--- START ---
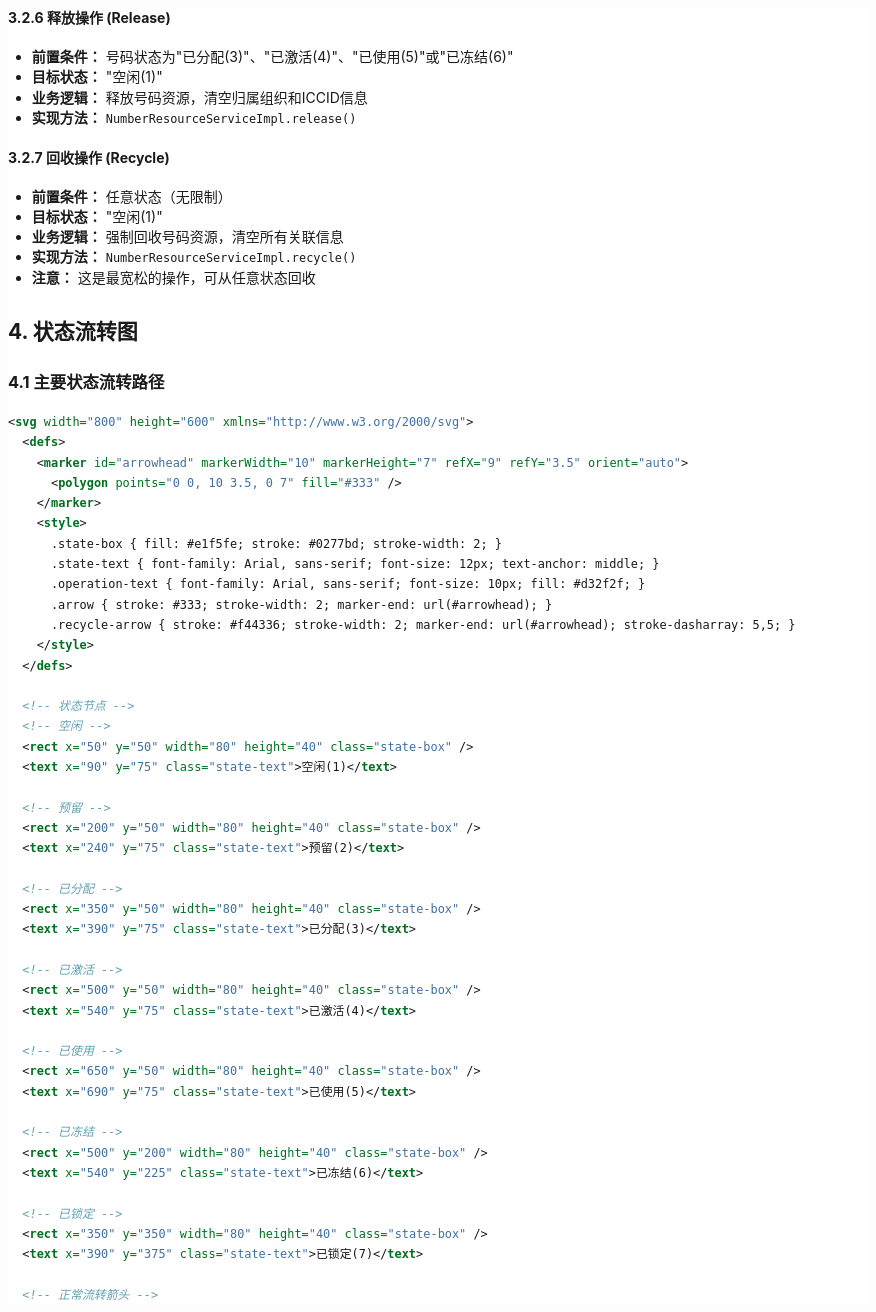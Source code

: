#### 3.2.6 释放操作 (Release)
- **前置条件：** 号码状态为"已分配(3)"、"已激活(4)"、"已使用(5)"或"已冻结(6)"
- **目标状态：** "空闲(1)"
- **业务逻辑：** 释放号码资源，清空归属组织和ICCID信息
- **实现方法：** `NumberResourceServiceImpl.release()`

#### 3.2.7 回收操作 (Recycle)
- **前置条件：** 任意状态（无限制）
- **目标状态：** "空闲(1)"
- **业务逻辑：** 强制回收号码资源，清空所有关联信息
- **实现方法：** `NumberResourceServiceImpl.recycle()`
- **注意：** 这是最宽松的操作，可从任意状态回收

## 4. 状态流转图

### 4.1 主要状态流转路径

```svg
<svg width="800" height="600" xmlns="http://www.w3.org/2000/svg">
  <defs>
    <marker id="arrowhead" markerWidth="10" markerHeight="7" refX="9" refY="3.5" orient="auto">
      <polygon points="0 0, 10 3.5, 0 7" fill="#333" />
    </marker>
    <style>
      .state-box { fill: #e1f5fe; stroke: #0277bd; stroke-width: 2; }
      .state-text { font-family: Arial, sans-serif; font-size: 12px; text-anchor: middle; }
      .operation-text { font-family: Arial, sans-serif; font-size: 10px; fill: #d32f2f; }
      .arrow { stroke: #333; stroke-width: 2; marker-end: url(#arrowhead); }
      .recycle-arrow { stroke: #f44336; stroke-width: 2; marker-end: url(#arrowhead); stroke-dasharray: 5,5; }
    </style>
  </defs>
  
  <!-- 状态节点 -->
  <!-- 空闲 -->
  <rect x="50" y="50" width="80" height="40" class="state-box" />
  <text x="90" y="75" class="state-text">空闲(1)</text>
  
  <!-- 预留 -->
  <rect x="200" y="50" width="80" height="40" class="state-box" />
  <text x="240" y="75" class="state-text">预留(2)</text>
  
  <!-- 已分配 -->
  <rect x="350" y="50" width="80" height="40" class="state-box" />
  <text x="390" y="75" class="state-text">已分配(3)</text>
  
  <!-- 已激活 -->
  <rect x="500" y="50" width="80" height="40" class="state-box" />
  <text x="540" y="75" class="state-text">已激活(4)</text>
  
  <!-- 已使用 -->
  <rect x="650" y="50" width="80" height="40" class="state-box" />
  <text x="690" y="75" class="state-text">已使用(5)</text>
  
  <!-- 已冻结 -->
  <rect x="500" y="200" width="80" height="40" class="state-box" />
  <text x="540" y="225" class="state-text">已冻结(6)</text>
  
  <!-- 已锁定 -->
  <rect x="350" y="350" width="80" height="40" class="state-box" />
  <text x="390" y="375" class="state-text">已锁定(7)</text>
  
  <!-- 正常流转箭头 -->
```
--- END ---
--- START ---
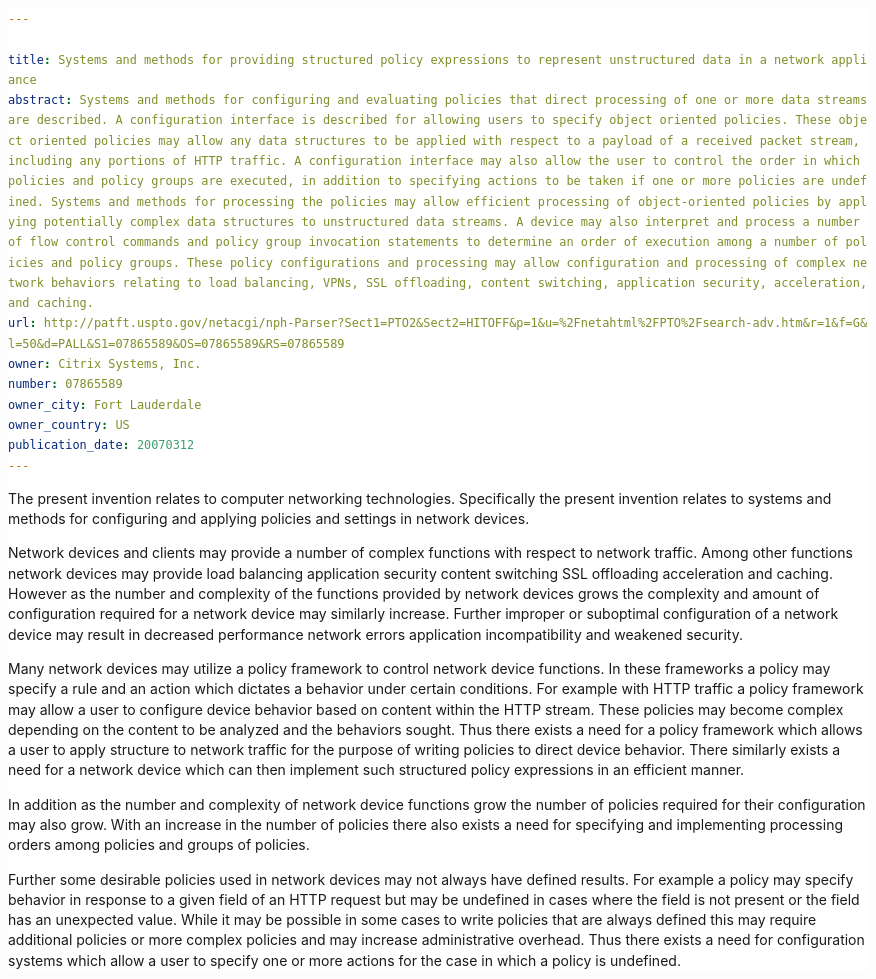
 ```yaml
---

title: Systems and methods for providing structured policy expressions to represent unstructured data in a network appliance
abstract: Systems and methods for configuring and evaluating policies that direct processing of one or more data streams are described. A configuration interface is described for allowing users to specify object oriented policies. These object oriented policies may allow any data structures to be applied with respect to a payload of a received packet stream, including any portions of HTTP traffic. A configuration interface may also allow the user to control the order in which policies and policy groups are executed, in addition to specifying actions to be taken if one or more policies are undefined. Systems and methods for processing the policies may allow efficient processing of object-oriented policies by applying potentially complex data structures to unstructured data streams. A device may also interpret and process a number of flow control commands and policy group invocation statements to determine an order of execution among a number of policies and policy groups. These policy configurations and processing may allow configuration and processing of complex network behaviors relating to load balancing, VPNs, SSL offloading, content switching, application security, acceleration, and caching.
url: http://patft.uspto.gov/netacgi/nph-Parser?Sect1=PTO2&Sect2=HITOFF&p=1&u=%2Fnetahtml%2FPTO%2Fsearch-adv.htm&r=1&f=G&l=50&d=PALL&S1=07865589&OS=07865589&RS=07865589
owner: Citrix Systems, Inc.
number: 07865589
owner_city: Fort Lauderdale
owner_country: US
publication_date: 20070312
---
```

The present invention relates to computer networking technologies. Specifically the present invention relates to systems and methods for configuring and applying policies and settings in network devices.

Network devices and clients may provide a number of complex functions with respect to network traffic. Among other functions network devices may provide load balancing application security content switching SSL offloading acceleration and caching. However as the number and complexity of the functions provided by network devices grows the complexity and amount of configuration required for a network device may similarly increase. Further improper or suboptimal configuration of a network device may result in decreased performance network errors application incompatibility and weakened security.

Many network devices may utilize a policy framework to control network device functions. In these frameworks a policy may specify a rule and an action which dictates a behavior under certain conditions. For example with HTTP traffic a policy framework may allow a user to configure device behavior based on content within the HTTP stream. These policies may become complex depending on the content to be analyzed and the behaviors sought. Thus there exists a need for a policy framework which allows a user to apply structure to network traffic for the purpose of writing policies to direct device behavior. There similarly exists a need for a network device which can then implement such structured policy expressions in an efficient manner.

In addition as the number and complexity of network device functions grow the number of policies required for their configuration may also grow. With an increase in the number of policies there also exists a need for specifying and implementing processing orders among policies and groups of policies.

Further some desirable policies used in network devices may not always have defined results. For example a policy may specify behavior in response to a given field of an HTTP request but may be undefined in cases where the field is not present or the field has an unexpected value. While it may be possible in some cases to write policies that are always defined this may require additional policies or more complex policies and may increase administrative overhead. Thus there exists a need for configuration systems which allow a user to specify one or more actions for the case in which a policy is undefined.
--- END ---
* _THE PROBLEM_
Set apart and copy each line of the records that holds the word "serif".

* _YOUR RESPONSE_
      .state-text { font-family: Arial, sans-serif; font-size: 12px; text-anchor: middle; }
      .operation-text { font-family: Arial, sans-serif; font-size: 10px; fill: #d32f2f; }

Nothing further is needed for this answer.